The camera 21 conducts imaging, and supplies the shot image obtained as a result to the image pyramid generator 22. At this point, the orientation of the camera 21 is changed in accordance with instructions from the controller 30.
On the basis of a shot image from the camera 21, the image pyramid generator 22 generates an image pyramid. The image pyramid is made up of a plurality of pyramid images which are used to detect a subject, such as human faces, for example. It should be appreciated that the target subject to be detected is not limited to being human faces, and that it is also possible to detect features such as human hands or feet, as well as vehicles such as automobiles. However, the first through the third embodiments herein are described for the case of detecting human faces.

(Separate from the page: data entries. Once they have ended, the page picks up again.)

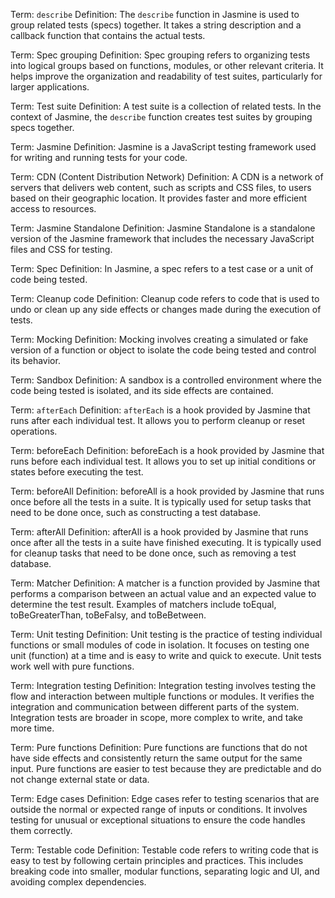 Term: `describe`
Definition: The `describe` function in Jasmine is used to group related tests (specs) together. It takes a string description and a callback function that contains the actual tests.

Term: Spec grouping
Definition: Spec grouping refers to organizing tests into logical groups based on functions, modules, or other relevant criteria. It helps improve the organization and readability of test suites, particularly for larger applications.

Term: Test suite
Definition: A test suite is a collection of related tests. In the context of Jasmine, the `describe` function creates test suites by grouping specs together.

Term: Jasmine
Definition: Jasmine is a JavaScript testing framework used for writing and running tests for your code.

Term: CDN (Content Distribution Network)
Definition: A CDN is a network of servers that delivers web content, such as scripts and CSS files, to users based on their geographic location. It provides faster and more efficient access to resources.

Term: Jasmine Standalone
Definition: Jasmine Standalone is a standalone version of the Jasmine framework that includes the necessary JavaScript files and CSS for testing.

Term: Spec
Definition: In Jasmine, a spec refers to a test case or a unit of code being tested.

Term: Cleanup code
Definition: Cleanup code refers to code that is used to undo or clean up any side effects or changes made during the execution of tests.

Term: Mocking
Definition: Mocking involves creating a simulated or fake version of a function or object to isolate the code being tested and control its behavior.

Term: Sandbox
Definition: A sandbox is a controlled environment where the code being tested is isolated, and its side effects are contained.

Term: `afterEach`
Definition: `afterEach` is a hook provided by Jasmine that runs after each individual test. It allows you to perform cleanup or reset operations.

Term: beforeEach
Definition: beforeEach is a hook provided by Jasmine that runs before each individual test. It allows you to set up initial conditions or states before executing the test.

Term: beforeAll
Definition: beforeAll is a hook provided by Jasmine that runs once before all the tests in a suite. It is typically used for setup tasks that need to be done once, such as constructing a test database.

Term: afterAll
Definition: afterAll is a hook provided by Jasmine that runs once after all the tests in a suite have finished executing. It is typically used for cleanup tasks that need to be done once, such as removing a test database.

Term: Matcher
Definition: A matcher is a function provided by Jasmine that performs a comparison between an actual value and an expected value to determine the test result. Examples of matchers include toEqual, toBeGreaterThan, toBeFalsy, and toBeBetween.

Term: Unit testing
Definition: Unit testing is the practice of testing individual functions or small modules of code in isolation. It focuses on testing one unit (function) at a time and is easy to write and quick to execute. Unit tests work well with pure functions.

Term: Integration testing
Definition: Integration testing involves testing the flow and interaction between multiple functions or modules. It verifies the integration and communication between different parts of the system. Integration tests are broader in scope, more complex to write, and take more time.

Term: Pure functions
Definition: Pure functions are functions that do not have side effects and consistently return the same output for the same input. Pure functions are easier to test because they are predictable and do not change external state or data.

Term: Edge cases
Definition: Edge cases refer to testing scenarios that are outside the normal or expected range of inputs or conditions. It involves testing for unusual or exceptional situations to ensure the code handles them correctly.

Term: Testable code
Definition: Testable code refers to writing code that is easy to test by following certain principles and practices. This includes breaking code into smaller, modular functions, separating logic and UI, and avoiding complex dependencies.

Exemplary Generation Process for Generating Image Pyramid

A generation process whereby the image pyramid generator 22 generates a plurality of pyramid images will now be described with reference to FIGS. 3 and 4.
FIG. 3 illustrates one example of a plurality of pyramid images 43-1 to 43-4, which were obtained by reducing (or enlarging) a shot image 41 from the camera 21 at respectively different scales.
As shown in FIG. 3, a plurality of target faces to be detected are displayed in the shot image 41. In the shot image 41, faces closer to the camera 21 appear larger.
In order to detect faces at a predetermined distance from the camera 21, the target faces to be detected should be similar in size to the template size of a template 42. The template 42 expresses an image for face detection, against which the target faces are compared.
Thus in order to make the sizes of the target faces similar to the template size, the image pyramid generator 22 generates the pyramid images 43-1 to 43-4 by respectively reducing or enlarging the shot image 41. The scales at which the shot image 41 is reduced or enlarged are preset according to the respective distances from the camera 21 to the target faces (in FIG. 3, the shot image 41 is reduced at the scales 1.0×, 0.841×, and 0.841*0.841×, for example).
FIG. 4 illustrates one example of how the shot image 41 may be reduced at scales preset according to the respective distances to the target faces.
As shown in FIG. 4, in the first case, one of the detection targets is a face existing in the spatial range D1 closest to the camera 21. In this case, the image pyramid generator 22 reduces the shot image 41 at a scale in accordance with the distance from the camera 21 to the target face, and thereby generates the pyramid image 43-1.
In the second case, one of the detection targets is a face existing in the spatial image range D2, which is farther away from the camera 21 than the spatial range D1. In this case, the image pyramid generator 22 reduces the shot image 41 at a scale in accordance with the distance from the camera 21 to the target face (0.841*0.841× in this case), and thereby generates the pyramid image 43-2.
In the third case, one of the detection targets is a face existing in the spatial image range D3, which is farther away from the camera 21 than the spatial range D2. In this case, the image pyramid generator 22 reduces the shot image 41 at a scale in accordance with the distance from the camera 21 to the target face (0.841× in this case), and thereby generates the pyramid image 43-3.
In the fourth case, one of the detection targets is a face existing in the spatial image range D4, which is farther away from the camera 21 than the spatial range D2. In this case, the image pyramid generator 22 reduces the shot image 41 at a scale in accordance with the distance from the camera 21 to the target face (1.0× in this case), and thereby generates the pyramid image 43-4.
In the description hereinafter, when there is no particular distinction to be made among the pyramid images 43-1 to 43-4, the pyramid images 43-1 to 43-4 will simply be referred to as the image pyramid 43.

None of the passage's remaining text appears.